Task to carry out:
Copy each line of the following data that contains "total".
··· Source material ···
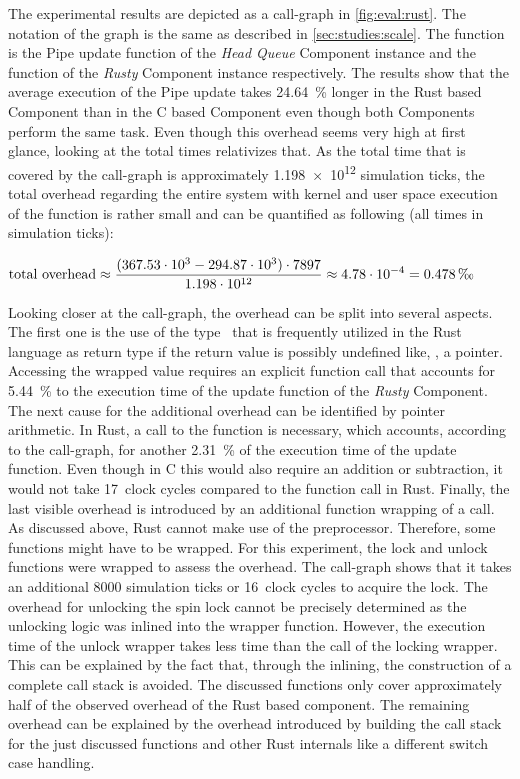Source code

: The experimental results are depicted as a call-graph in \cref{fig:eval:rust}. The notation of the graph is the same as described in \cref{sec:studies:scale}. The function  is the Pipe update function of the \emph{Head Queue} Component instance and the  function of the \emph{Rusty} Component instance respectively. The results show that the average execution of the Pipe update takes \SI{24.64}{\percent} longer in the Rust based Component than in the C based Component even though both Components perform the same task. Even though this overhead seems very high at first glance, looking at the total times relativizes that. As the total time that is covered by the call-graph is approximately \num{1.198e12} simulation ticks, the total overhead regarding the entire system with kernel and user space execution of the  function is rather small and can be quantified as following (all times in simulation ticks):
\begin{center}
	\(\text{total overhead} \approx \displaystyle\frac{(367.53 \cdot 10^3 - 294.87 \cdot 10^3) \cdot 7897}{1.198 \cdot 10^{12}} \approx 4.78 \cdot 10^{-4} = 0.478 \text{\,\textperthousand}\)
\end{center}

Looking closer at the call-graph, the overhead can be split into several aspects. The first one is the use of the  type~\cite{rust_doc} that is frequently utilized in the Rust language as return type if the return value is possibly undefined like, \eg{}, a  pointer. Accessing the wrapped value requires an explicit  function call that accounts for \SI{5.44}{\percent} to the execution time of the update function of the \emph{Rusty} Component. The next cause for the additional overhead can be identified by pointer arithmetic. In Rust, a call to the  function is necessary, which accounts, according to the call-graph, for another \SI{2.31}{\percent} of the execution time of the update function. Even though in C this would also require an addition or subtraction, it would not take 17~clock cycles compared to the function call in Rust. Finally, the last visible overhead is introduced by an additional function wrapping of a \cobas{} call. As discussed above, Rust cannot make use of the preprocessor. Therefore, some functions might have to be wrapped. For this experiment, the lock and unlock functions were wrapped to assess the overhead. The call-graph shows that it takes an additional \num{8000} simulation ticks or 16~clock cycles to acquire the lock. The overhead for unlocking the spin lock cannot be precisely determined as the unlocking logic was inlined into the wrapper function. However, the execution time of the unlock wrapper takes less time than the call of the locking wrapper. This can be explained by the fact that, through the inlining, the construction of a complete call stack is avoided. The discussed functions only cover approximately half of the observed overhead of the Rust based component. The remaining overhead can be explained by the overhead introduced by building the call stack for the just discussed functions and other Rust internals like a different switch case handling.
···
Answer below:
: The experimental results are depicted as a call-graph in \cref{fig:eval:rust}. The notation of the graph is the same as described in \cref{sec:studies:scale}. The function  is the Pipe update function of the \emph{Head Queue} Component instance and the  function of the \emph{Rusty} Component instance respectively. The results show that the average execution of the Pipe update takes \SI{24.64}{\percent} longer in the Rust based Component than in the C based Component even though both Components perform the same task. Even though this overhead seems very high at first glance, looking at the total times relativizes that. As the total time that is covered by the call-graph is approximately \num{1.198e12} simulation ticks, the total overhead regarding the entire system with kernel and user space execution of the  function is rather small and can be quantified as following (all times in simulation ticks):
	\(\text{total overhead} \approx \displaystyle\frac{(367.53 \cdot 10^3 - 294.87 \cdot 10^3) \cdot 7897}{1.198 \cdot 10^{12}} \approx 4.78 \cdot 10^{-4} = 0.478 \text{\,\textperthousand}\)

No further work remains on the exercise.